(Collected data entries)
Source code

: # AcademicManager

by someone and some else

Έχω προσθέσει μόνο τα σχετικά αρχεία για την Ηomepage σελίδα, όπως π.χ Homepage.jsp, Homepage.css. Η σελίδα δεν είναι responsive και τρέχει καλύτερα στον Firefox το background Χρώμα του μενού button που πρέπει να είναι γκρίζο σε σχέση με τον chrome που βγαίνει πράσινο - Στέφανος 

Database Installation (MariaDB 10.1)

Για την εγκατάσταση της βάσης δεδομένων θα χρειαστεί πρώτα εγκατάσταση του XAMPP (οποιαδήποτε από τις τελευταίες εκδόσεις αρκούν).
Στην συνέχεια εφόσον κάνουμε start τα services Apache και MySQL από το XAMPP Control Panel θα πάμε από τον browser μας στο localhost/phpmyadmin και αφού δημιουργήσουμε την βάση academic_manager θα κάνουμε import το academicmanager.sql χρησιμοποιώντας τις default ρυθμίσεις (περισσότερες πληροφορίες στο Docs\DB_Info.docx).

◆ **Work request**:
An exact copy of the lines above, from the one containing "by someone and some else" down to the one containing "Database Installation (MariaDB 10.1)" and including both, is the whole answer; retype it and nothing else.

◆ **Solution**:
by someone and some else

Έχω προσθέσει μόνο τα σχετικά αρχεία για την Ηomepage σελίδα, όπως π.χ Homepage.jsp, Homepage.css. Η σελίδα δεν είναι responsive και τρέχει καλύτερα στον Firefox το background Χρώμα του μενού button που πρέπει να είναι γκρίζο σε σχέση με τον chrome που βγαίνει πράσινο - Στέφανος 

Database Installation (MariaDB 10.1)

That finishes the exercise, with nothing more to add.